Tees Valley Conservative Mayor Ben Houchin, who will run for election next year, said the Conservative Party’s poor performance was partly the result of “the upheaval and upheaval of the last 12 months”.

He said that the Labor Party had “managed to make this a referendum on the government”, adding that “people don’t feel they can vote for us”.

“I think we can safely say” that the Conservatives will lose the next general election, said Nigel Churchill, a former Conservative who lost his seat on Plymouth Council – another Labor target.

“The general public does not trust them at the moment,” he said.

But Education Secretary Robert Halfon said this year’s local elections “will always be tough” for his party.

He said internal partisan divisions “didn’t help”, but claimed the losses were due to external factors, such as the cost of living crisis and problems with the NHS.

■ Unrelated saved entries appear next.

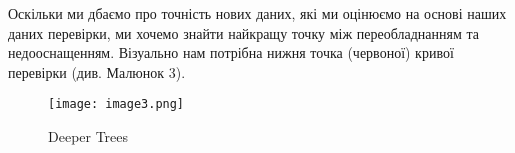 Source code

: Оскільки ми дбаємо про точність нових даних, які ми оцінюємо на основі наших даних перевірки, ми хочемо знайти найкращу точку між переобладнанням та недооснащенням.
Візуально нам потрібна нижня точка (червоної) кривої перевірки (див. Малюнок 3).

\begin{figure}
    \label{fig:image3}
    \centering
    \texttt{[image: image3.png]}

    Deeper Trees
\end{figure}
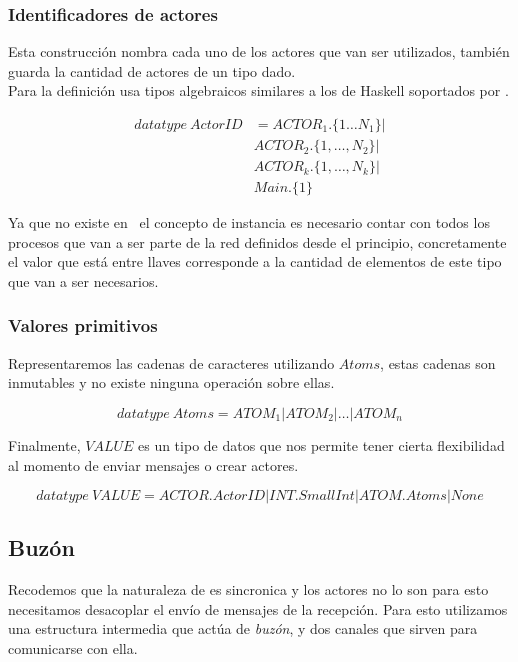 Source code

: \subsubsection{Identificadores de actores}

Esta construcción nombra cada uno de los actores que van ser utilizados, también
guarda la cantidad de actores de un tipo dado. \\
Para la definición usa tipos algebraicos similares a los de Haskell soportados por \CSPm.

\begin{figure}[H]
\begin{align*}
  datatype\ ActorID &= ACTOR_1.\{1 \ldots N_1\} | \\
  & ACTOR_2.\{1, \ldots ,N_2\} | \\
  & ACTOR_k.\{1, \ldots, N_k\} | \\
  & Main.\{1\}
\end{align*}
\end{figure}

Ya que no existe en \CSP\ el concepto de instancia es necesario contar con todos los 
procesos que van a ser parte de la red definidos desde el principio, concretamente 
el valor que está entre llaves corresponde a la cantidad de elementos de este
tipo que van a ser necesarios. 

\subsubsection{Valores primitivos}

Representaremos las cadenas de caracteres utilizando $Atoms$, estas cadenas son inmutables y no existe ninguna operación sobre ellas.

\[
  datatype\ Atoms = ATOM_1 | ATOM_2 | \ldots | ATOM_n
\]

Finalmente, $VALUE$ es un tipo de datos que nos permite tener cierta flexibilidad al momento de enviar mensajes o crear actores.

\[
  datatype\ VALUE = ACTOR.ActorID | INT.SmallInt | ATOM.Atoms | None
\]

\subsection{Buzón}

Recodemos que la naturaleza de \CSP es sincronica y los actores no lo son para esto necesitamos desacoplar el envío de mensajes de la recepción. Para esto utilizamos una estructura intermedia que actúa de \textit{buzón}, y dos canales que sirven para comunicarse con ella.

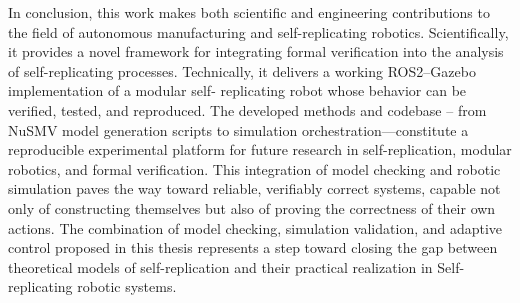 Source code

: In conclusion, this work makes both scientific and engineering contributions to 
the field of autonomous manufacturing and self-replicating robotics. 
Scientifically, it provides a novel framework for integrating formal verification 
into the analysis of self-replicating processes.
Technically, it delivers a working ROS2--Gazebo implementation of a modular self-
replicating robot whose behavior can be verified, tested, and reproduced.
The developed methods and codebase -- from NuSMV model generation scripts to 
simulation orchestration—constitute a reproducible experimental platform 
for future research in self-replication, modular robotics, and formal verification.
This integration of model checking and robotic simulation paves 
the way toward reliable, verifiably correct systems, 
capable not only of constructing themselves but also of proving the 
correctness of their own actions.
The combination of model checking, simulation validation, 
and adaptive control proposed in this thesis represents a step toward closing 
the gap between theoretical models of self-replication and their practical 
realization in Self-replicating robotic systems.
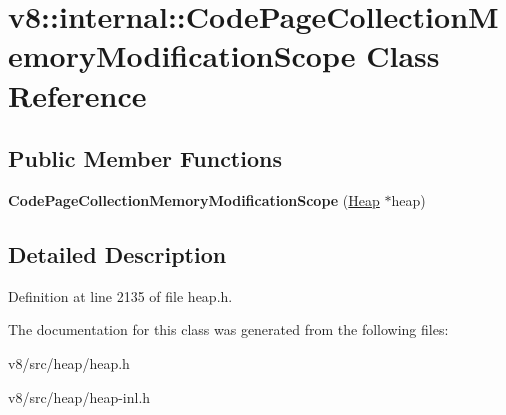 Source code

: \hypertarget{classv8_1_1internal_1_1CodePageCollectionMemoryModificationScope}{}\section{v8\+:\+:internal\+:\+:Code\+Page\+Collection\+Memory\+Modification\+Scope Class Reference}
\label{classv8_1_1internal_1_1CodePageCollectionMemoryModificationScope}
\subsection*{Public Member Functions}
\begin{DoxyCompactItemize}
\item 
\mbox{\label{classv8_1_1internal_1_1CodePageCollectionMemoryModificationScope_a4e270b5e3967b6f1a6dd340f3c99f84e}} 
{\bfseries Code\+Page\+Collection\+Memory\+Modification\+Scope} (\mbox{\hyperlink{classv8_1_1internal_1_1Heap}{Heap}} $\ast$heap)
\end{DoxyCompactItemize}


\subsection{Detailed Description}


Definition at line 2135 of file heap.\+h.



The documentation for this class was generated from the following files\+:\begin{DoxyCompactItemize}
\item 
v8/src/heap/heap.\+h\item 
v8/src/heap/heap-\/inl.\+h\end{DoxyCompactItemize}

“Every government during the mid-term period, especially the government that has been in power for 13 years, always suffers losses in local elections,” he said.

Other Tory MPs told the BBC that apathy – Conservative voters staying home – was also a big problem for the party.

Key results at a glance:

  • exhaustion It has 536 councillors and 22 councilors – including key battlegrounds in Swindon, Plymouth, Medway and Stoke-on-Trent, where the party hopes to succeed in the next general election.
  • Tories He lost 1,061 councilors and 48 councils, but gained control of Torbay and Werry Forest
  • Liberal Democrats Gained 12 councils and 405 councillors, including former Tory strongholds of Windsor and Maidenhead, and Stratford-upon-Avon
  • approximately 250 green Councilors were elected, and the party won an outright majority for the first time ever on a council in Mid-Suffolk

The seats available were mostly on the county councils, which are responsible for services including bin collections, parks, public housing and planning applications.

The rest of the election was for a mix of urban and unit councils – one local authority handling all local services – and for four mayors.

The election was the first in England in which voter identification was checked at polling stations. Some voters told the BBC they were refused entry to polling stations, prompting critics to call for the ID rules to be dropped.